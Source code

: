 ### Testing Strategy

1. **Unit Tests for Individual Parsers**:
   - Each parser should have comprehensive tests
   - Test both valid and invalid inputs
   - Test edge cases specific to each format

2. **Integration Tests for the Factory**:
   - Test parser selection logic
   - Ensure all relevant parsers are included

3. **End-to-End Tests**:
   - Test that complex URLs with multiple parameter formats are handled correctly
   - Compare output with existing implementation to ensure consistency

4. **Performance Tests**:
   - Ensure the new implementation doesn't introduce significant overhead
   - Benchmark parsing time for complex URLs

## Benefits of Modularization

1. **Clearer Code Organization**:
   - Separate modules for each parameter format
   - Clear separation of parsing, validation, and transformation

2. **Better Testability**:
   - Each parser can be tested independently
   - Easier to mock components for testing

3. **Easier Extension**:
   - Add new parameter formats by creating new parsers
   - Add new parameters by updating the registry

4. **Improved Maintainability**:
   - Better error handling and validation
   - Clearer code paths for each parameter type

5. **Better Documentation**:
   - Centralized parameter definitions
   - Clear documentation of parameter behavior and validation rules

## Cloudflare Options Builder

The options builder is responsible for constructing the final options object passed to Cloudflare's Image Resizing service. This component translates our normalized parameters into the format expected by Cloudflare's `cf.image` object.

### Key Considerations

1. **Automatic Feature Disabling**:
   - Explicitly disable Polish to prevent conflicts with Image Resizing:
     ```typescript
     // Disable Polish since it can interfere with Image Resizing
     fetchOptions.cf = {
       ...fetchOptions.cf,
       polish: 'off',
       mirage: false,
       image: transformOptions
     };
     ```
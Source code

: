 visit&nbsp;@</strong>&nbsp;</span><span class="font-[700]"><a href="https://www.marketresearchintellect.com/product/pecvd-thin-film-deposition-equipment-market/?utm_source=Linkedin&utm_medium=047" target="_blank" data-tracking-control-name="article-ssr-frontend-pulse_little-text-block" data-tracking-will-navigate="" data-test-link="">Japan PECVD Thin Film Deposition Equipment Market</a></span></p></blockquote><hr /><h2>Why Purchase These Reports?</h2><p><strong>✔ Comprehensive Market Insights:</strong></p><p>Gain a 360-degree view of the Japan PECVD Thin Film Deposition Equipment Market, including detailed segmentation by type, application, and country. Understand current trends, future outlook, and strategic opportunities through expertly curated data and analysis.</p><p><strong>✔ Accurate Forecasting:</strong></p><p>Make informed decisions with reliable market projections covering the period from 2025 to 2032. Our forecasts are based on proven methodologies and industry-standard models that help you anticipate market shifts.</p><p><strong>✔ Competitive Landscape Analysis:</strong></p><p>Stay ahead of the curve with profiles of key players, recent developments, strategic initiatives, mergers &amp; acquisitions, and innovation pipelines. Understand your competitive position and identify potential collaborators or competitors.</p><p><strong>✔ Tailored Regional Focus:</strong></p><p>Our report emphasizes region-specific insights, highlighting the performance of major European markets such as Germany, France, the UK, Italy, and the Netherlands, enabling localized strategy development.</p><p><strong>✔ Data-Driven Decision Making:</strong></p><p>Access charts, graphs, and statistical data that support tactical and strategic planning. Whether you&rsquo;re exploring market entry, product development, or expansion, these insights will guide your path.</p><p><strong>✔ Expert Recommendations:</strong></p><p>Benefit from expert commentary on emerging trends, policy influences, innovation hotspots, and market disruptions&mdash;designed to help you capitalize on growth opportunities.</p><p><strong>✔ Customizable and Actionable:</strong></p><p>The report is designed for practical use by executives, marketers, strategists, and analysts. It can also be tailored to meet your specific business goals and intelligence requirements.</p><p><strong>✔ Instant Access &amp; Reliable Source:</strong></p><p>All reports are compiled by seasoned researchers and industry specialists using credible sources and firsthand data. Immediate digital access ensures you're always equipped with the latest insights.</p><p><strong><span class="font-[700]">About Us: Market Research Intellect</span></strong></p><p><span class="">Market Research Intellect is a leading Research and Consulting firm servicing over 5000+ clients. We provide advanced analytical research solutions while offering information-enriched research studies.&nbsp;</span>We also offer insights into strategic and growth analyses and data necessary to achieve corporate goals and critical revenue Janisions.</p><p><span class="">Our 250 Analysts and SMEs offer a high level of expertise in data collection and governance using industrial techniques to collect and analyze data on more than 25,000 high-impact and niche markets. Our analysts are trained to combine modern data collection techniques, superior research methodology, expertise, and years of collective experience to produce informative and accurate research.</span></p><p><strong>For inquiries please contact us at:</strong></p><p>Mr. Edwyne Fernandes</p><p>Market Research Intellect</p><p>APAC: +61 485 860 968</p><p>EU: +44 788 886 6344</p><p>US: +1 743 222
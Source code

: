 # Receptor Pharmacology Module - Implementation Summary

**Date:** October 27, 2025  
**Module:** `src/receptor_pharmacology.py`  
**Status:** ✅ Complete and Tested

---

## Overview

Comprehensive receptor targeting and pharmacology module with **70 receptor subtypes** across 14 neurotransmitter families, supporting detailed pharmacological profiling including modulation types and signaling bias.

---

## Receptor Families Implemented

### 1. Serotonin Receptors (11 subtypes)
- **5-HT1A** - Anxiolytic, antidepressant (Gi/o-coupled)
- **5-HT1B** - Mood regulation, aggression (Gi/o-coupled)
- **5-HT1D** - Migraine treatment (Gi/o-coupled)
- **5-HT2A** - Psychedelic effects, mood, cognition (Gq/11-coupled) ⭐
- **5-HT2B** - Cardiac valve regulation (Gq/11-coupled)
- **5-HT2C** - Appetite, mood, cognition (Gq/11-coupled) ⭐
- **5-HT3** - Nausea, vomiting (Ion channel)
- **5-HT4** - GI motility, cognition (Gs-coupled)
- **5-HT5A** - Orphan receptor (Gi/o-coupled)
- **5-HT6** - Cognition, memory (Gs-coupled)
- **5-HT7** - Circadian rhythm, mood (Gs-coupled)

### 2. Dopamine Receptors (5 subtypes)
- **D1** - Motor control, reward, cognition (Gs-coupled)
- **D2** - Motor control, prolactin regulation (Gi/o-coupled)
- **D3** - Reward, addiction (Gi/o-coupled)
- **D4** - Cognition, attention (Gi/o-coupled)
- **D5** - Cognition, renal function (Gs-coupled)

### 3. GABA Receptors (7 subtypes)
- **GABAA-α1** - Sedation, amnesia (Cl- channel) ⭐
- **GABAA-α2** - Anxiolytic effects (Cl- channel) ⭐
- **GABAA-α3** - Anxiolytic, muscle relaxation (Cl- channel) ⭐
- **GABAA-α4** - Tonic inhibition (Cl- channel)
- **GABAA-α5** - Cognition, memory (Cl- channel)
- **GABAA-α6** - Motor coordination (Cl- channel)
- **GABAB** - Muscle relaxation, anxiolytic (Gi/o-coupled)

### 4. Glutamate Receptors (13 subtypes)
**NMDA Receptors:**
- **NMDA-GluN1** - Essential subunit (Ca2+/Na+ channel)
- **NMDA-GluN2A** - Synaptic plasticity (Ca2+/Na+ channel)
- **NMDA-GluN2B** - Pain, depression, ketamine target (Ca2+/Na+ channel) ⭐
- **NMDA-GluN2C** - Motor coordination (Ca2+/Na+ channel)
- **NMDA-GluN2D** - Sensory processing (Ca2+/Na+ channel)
══════════════════════════════
* _To do_
Report every line in the data that holds "Motor", copying each one.

* _Output for this exercise_
- **D1** - Motor control, reward, cognition (Gs-coupled)
- **D2** - Motor control, prolactin regulation (Gi/o-coupled)
- **GABAA-α6** - Motor coordination (Cl- channel)
- **NMDA-GluN2C** - Motor coordination (Ca2+/Na+ channel)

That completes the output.